WADA Section S2 prohibition. CJC-1295 is prohibited under the World Anti-Doping Agency code. Athletes subject to drug testing should not use this compound.
| Injury Area | Animal Studies | Human Trials |
|---|---|---|
GH and IGF-1 elevation pharmacokinetic studies | 4 Sustained GH and IGF-1 elevation reported in animal PK studies. | 2 Phase 1 and 2 studies confirmed sustained IGF-1 elevation in healthy adults.

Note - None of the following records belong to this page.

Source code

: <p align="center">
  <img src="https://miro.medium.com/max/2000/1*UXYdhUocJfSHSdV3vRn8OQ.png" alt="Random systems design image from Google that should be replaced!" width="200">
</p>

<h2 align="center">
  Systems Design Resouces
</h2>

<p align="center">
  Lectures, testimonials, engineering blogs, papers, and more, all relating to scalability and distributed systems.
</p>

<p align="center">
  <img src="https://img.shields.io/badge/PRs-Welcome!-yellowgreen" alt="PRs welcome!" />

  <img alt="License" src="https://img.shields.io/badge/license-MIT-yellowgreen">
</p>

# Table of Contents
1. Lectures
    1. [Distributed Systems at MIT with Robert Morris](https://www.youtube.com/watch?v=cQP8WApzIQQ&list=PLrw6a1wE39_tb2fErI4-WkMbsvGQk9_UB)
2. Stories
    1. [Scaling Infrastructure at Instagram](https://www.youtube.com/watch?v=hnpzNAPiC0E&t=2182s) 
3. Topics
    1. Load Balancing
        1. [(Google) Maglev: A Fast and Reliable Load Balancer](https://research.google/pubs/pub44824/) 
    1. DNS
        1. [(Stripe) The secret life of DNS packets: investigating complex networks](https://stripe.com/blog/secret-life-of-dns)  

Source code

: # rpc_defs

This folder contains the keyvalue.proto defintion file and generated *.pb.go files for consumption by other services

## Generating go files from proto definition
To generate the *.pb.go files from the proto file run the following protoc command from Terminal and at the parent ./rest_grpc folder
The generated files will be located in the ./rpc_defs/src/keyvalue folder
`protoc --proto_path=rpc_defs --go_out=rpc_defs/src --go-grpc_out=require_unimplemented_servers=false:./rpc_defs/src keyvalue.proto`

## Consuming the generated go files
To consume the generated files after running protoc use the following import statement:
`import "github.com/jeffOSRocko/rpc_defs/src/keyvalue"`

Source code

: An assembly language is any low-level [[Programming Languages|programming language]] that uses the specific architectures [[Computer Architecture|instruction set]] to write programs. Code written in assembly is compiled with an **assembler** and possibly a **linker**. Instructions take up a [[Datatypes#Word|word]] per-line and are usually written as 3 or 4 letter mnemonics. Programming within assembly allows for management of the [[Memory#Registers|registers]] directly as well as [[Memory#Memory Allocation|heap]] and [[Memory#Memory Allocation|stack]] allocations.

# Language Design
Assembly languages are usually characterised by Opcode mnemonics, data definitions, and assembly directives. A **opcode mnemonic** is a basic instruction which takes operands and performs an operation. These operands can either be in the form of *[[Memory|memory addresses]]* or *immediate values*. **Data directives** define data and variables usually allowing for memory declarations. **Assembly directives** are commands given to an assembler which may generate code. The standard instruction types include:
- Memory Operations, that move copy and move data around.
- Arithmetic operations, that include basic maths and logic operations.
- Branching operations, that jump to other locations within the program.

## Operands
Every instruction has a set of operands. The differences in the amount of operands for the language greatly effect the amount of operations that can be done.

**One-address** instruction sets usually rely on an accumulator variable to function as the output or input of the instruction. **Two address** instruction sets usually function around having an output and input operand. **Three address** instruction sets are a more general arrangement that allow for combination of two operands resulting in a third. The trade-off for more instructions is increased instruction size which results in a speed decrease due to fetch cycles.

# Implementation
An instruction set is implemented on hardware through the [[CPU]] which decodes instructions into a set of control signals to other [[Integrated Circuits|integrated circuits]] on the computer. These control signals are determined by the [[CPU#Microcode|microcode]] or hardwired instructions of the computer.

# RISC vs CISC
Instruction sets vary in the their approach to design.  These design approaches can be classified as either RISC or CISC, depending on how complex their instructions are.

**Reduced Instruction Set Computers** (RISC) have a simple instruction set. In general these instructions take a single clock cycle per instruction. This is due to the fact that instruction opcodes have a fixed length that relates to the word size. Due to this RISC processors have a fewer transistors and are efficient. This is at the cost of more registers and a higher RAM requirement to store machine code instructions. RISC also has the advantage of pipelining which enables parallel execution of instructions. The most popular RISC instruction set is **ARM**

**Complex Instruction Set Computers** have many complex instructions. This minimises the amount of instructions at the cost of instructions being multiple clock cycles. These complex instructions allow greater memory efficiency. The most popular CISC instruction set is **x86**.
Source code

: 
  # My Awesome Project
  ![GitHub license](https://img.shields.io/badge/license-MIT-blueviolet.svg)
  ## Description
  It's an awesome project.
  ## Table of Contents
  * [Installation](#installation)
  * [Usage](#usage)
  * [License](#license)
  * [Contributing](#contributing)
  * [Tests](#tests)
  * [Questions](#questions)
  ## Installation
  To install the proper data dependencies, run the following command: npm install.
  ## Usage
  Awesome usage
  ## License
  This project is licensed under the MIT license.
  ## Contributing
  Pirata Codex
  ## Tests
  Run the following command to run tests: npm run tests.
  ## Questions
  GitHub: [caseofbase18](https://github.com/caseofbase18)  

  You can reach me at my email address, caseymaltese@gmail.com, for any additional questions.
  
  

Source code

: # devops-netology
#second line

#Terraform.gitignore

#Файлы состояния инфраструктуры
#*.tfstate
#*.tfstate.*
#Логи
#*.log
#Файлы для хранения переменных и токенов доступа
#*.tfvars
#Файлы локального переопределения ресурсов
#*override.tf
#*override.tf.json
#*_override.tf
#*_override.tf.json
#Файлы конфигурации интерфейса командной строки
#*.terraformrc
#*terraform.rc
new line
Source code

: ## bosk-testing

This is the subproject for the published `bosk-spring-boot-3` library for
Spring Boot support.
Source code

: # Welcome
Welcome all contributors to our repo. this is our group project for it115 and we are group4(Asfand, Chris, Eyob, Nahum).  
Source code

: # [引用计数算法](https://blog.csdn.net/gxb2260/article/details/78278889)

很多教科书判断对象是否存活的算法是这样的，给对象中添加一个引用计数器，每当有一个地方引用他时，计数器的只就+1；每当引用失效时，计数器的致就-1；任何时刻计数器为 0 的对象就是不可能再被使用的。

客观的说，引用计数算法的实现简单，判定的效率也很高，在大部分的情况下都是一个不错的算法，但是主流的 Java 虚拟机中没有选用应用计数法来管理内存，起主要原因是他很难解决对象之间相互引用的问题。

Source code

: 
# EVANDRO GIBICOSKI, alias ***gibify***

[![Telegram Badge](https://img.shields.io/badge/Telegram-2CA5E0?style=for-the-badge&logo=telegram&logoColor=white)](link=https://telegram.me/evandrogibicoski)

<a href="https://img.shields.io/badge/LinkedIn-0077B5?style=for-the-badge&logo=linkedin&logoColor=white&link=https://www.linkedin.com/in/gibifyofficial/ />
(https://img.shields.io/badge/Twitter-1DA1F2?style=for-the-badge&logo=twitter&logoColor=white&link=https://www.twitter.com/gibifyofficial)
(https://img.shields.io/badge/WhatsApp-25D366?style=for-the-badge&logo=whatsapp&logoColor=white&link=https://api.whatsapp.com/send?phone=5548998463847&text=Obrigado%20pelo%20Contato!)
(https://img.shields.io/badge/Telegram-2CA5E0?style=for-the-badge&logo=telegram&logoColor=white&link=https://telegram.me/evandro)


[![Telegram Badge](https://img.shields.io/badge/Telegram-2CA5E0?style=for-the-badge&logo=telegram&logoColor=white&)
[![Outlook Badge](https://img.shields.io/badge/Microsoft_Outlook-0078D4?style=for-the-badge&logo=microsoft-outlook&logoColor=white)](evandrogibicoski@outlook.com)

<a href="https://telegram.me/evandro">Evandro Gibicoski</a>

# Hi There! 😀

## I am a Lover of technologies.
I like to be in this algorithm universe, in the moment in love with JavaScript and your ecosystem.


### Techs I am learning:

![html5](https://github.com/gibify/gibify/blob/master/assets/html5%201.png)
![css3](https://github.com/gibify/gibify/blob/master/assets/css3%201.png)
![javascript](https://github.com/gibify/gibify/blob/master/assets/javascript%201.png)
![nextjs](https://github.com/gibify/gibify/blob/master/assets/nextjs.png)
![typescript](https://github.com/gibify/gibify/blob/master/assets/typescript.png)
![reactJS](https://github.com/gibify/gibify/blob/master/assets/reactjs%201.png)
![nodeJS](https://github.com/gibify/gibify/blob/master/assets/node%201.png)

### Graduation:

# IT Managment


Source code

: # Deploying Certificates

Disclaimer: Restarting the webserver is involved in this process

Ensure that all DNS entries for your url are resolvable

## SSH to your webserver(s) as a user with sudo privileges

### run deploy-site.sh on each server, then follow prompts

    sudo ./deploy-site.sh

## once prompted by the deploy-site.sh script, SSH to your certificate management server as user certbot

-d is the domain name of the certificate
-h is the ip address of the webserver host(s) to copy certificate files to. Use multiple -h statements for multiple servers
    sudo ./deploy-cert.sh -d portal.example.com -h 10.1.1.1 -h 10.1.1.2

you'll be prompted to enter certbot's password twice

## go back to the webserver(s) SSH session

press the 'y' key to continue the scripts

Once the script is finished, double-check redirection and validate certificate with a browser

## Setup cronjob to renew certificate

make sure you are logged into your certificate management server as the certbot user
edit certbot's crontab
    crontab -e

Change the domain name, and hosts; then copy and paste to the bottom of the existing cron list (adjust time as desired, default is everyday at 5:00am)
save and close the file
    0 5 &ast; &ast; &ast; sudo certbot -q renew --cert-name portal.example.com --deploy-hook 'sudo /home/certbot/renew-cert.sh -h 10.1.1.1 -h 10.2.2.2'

Trials were short-duration without muscle hypertrophy endpoints. |
Body composition lean mass, fat mass | 2 Limited animal data for body composition specifically. | 0 No published controlled trials with body composition as a primary endpoint. |
Adult GH deficiency off-label diagnostic use | 1 Limited animal data for diagnosed GHD. | 0 No published controlled GHD trials. Off-label clinical use exists but lacks Phase 3 evidence. |
Athletic muscle hypertrophy trained adults | 1 Limited animal hypertrophy data. | 0 No published RCTs. WADA-prohibited in competitive sport. |
Ipamorelin
Phase 1 PK data confirms selective GH release without cortisol or prolactin spikes. No controlled muscle-hypertrophy trials.
WADA Section S2 prohibition. Ipamorelin is prohibited under the World Anti-Doping Agency code. Athletes subject to drug testing should not use this compound.
| Injury Area | Animal Studies | Human Trials |
|---|---|---|
GH release (acute and sustained) pharmacokinetic studies | 5 Consistent acute GH elevation reported in animal PK studies. | 2 Phase 1 studies confirmed selective GH release in healthy adults without cortisol or prolactin spikes. |
Body composition lean mass, fat mass | 2 Limited animal data for body composition outcomes. | 0 No published controlled trials with body composition as a primary endpoint. |
Athletic muscle hypertrophy trained adults | 1 Limited animal hypertrophy data. | 0 No published RCTs. WADA-prohibited in competitive sport. |
Post-surgical recovery ileus, catabolic states | 3 Improved post-surgical recovery markers reported in animal models. | 1 Small post-operative ileus trial discontinued. No FDA approval pathway. |
IGF-1 LR3
Direct IGF-1 receptor activation. Zero published controlled human muscle trials. Carries proliferative-risk concerns. Steepest evidence-to-claim mismatch on this page.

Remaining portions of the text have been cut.